When you insert an object and the tree grows, you must walk back up the insert path and enlarge each MBR along the way so that the invariant is preserved. When you delete and the tree shrinks, you walk up and tighten MBRs.

4.3 The search algorithm

search(node, query_rect):
    results = []
    for entry in node.entries:
        if entry.mbr intersects query_rect:
            if node is leaf:
                results.append(entry.payload)
            else:
                results.extend(search(entry.child, query_rect))
    return results

The critical line is for entry in node.entries. In a B-tree, a search descends at most one child per level. In an R-tree, it can descend many because sibling MBRs can overlap. This is the source of the worst-case O(n) complexity: if every MBR at every level contains the query rect, the search visits the whole tree.

4.4 Fanout and minimum fill

The two parameters that define the tree's shape:

  • M (max entries per node) — chosen so a node fits in one disk page.

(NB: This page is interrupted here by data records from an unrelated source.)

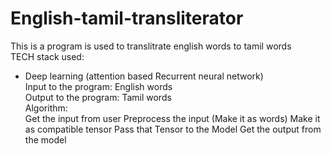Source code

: # English-tamil-transliterator <br>
This is a program is used to translitrate english words to tamil words <br>
TECH stack used:<br>
* Deep learning (attention based Recurrent neural network) <br>
Input to the program:
English words <br>
Output to the program:
Tamil words <br>
Algorithm: <br>
Get the input from user 
Preprocess the input (Make it as words)
Make it as compatible tensor
Pass that Tensor to the Model
Get the output from the model
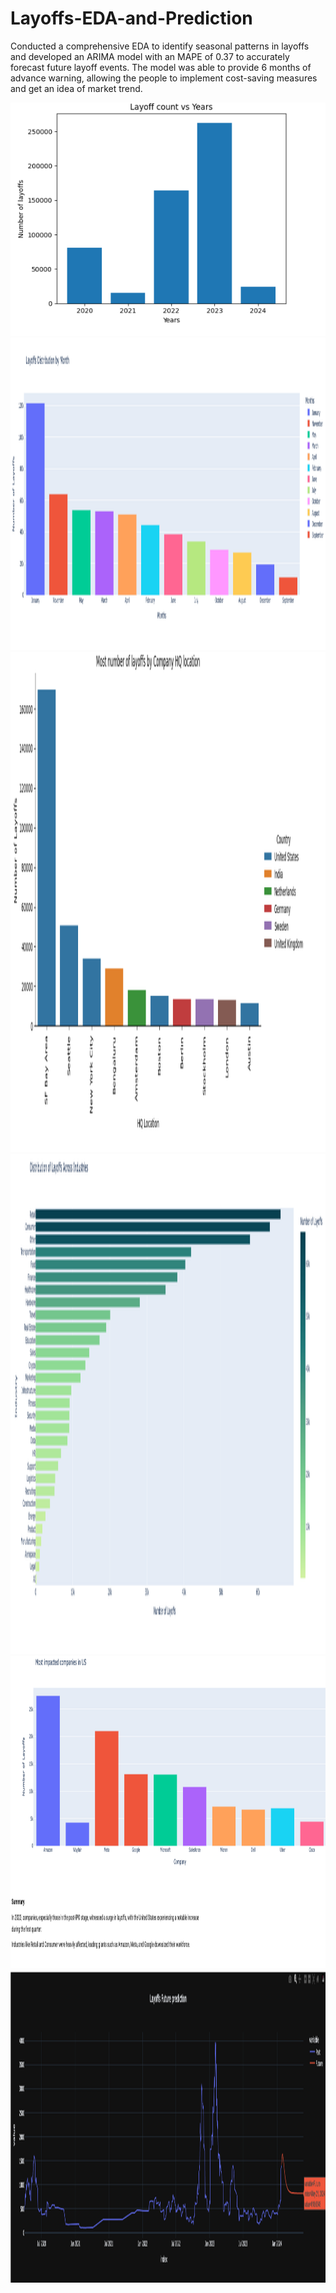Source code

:# Layoffs-EDA-and-Prediction
Conducted a comprehensive EDA to identify seasonal patterns in layoffs and developed an ARIMA model with an MAPE of 0.37 to accurately forecast future layoff events. The model was able to provide 6 months of advance warning, allowing the people to implement cost-saving measures and get an idea of market trend.

![Alt text](https://github.com/shrbh025/Layoffs-EDA-and-Prediction/blob/main/Years.png)
<img src="https://github.com/shrbh025/Layoffs-EDA-and-Prediction/blob/main/ByMonth.png" width="2000" height="500">
<img src="https://github.com/shrbh025/Layoffs-EDA-and-Prediction/blob/main/Location.png" width="2500" height="800">
<img src="https://github.com/shrbh025/Layoffs-EDA-and-Prediction/blob/main/Industries.png" width="2500" height="800">
<img src="https://github.com/shrbh025/Layoffs-EDA-and-Prediction/blob/main/ImpactedCompanies.png" width="2500" height="500">
<img src="https://github.com/shrbh025/Layoffs-EDA-and-Prediction/blob/main/Future%20Prediction.png" width="3500" height="500">
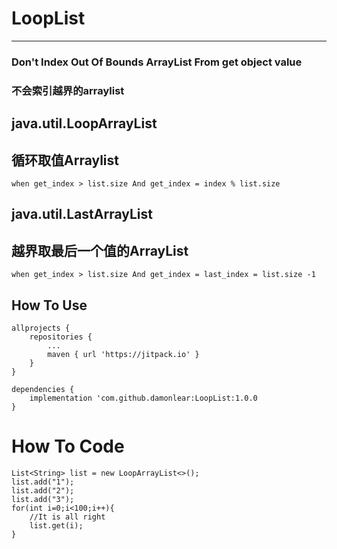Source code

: # LoopList

----
### Don't Index Out Of Bounds ArrayList From get object value
### 不会索引越界的arraylist

## java.util.LoopArrayList
## 循环取值Arraylist

    when get_index > list.size And get_index = index % list.size
    
## java.util.LastArrayList
## 越界取最后一个值的ArrayList

    when get_index > list.size And get_index = last_index = list.size -1


## How To Use

   	allprojects {
   		repositories {
   			...
   			maven { url 'https://jitpack.io' }
   		}
   	}
   
	dependencies {
        implementation 'com.github.damonlear:LoopList:1.0.0
	}
	
# How To Code

    List<String> list = new LoopArrayList<>();
    list.add("1");
    list.add("2");
    list.add("3");
    for(int i=0;i<100;i++){
        //It is all right
        list.get(i);
    }
    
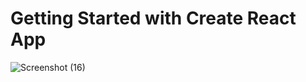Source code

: # Getting Started with Create React App

![Screenshot (16)](https://user-images.githubusercontent.com/77630836/134198737-ed9470ef-7172-442d-872b-ba3974236b6f.png)
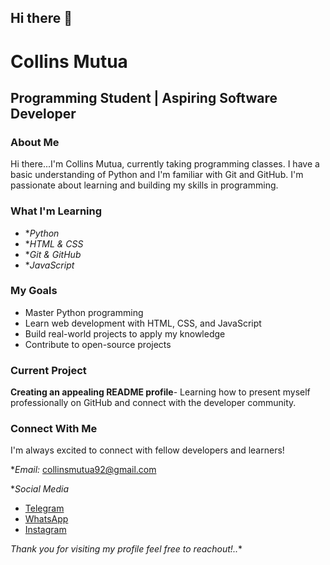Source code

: ## Hi there 👋


# Collins Mutua
## Programming Student | Aspiring Software Developer

### About Me
Hi there...I'm Collins Mutua, currently taking programming classes. I have a basic understanding of Python and  I'm familiar with Git and GitHub. I'm passionate about learning and building my skills in programming.

### What I'm Learning
- **Python*
- **HTML & CSS*
- **Git & GitHub*
- **JavaScript*

### My Goals
- Master Python programming 
- Learn web development with HTML, CSS, and JavaScript
- Build real-world projects to apply my knowledge
- Contribute to open-source projects

### Current Project
**Creating an appealing README profile**- Learning how to present myself professionally on GitHub and connect with the developer community.

### Connect With Me
I'm always excited to connect with fellow developers and learners!

**Email:* collinsmutua92@gmail.com

**Social Media*
- [Telegram](https://t.me/nairobiangoon)
- [WhatsApp](w.me://254702700072) 
- [Instagram](https://www.instagram.com/nylgoon._)

*Thank you for visiting my profile feel free to reachout!..**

For a 4 KB page and 32-byte entries: M = 4096 / 32 ≈ 128.
  • m (min entries per node) — usually m = ⌊0.4 × M⌋. With M = 128, m = 51. The minimum-fill rule keeps the tree balanced: a node is allowed to be no less than 40% full.

A tree with n objects has height O(log_M n). For M = 128 and n = 10⁹: height ≈ 4 levels. That is one of the R-tree's killer features — even billion-object indices fit in 4–5 disk pages from root to leaf.

4.5 Insertion

insert(root, rect, data):
    leaf = chooseLeaf(root, rect)        # descend by choose-subtree heuristic
    leaf.append((rect, data))
    if leaf overflows (more than M entries):
        new1, new2 = splitNode(leaf)
        replace leaf in parent with new1; add new2 as sibling entry
        propagate split up if the parent now overflows
    walk up from leaf, enlarging MBRs to cover the new rect

chooseSubtree (Guttman): pick the child whose MBR needs the least enlargement to contain the new rectangle. Ties broken by smallest child MBR area.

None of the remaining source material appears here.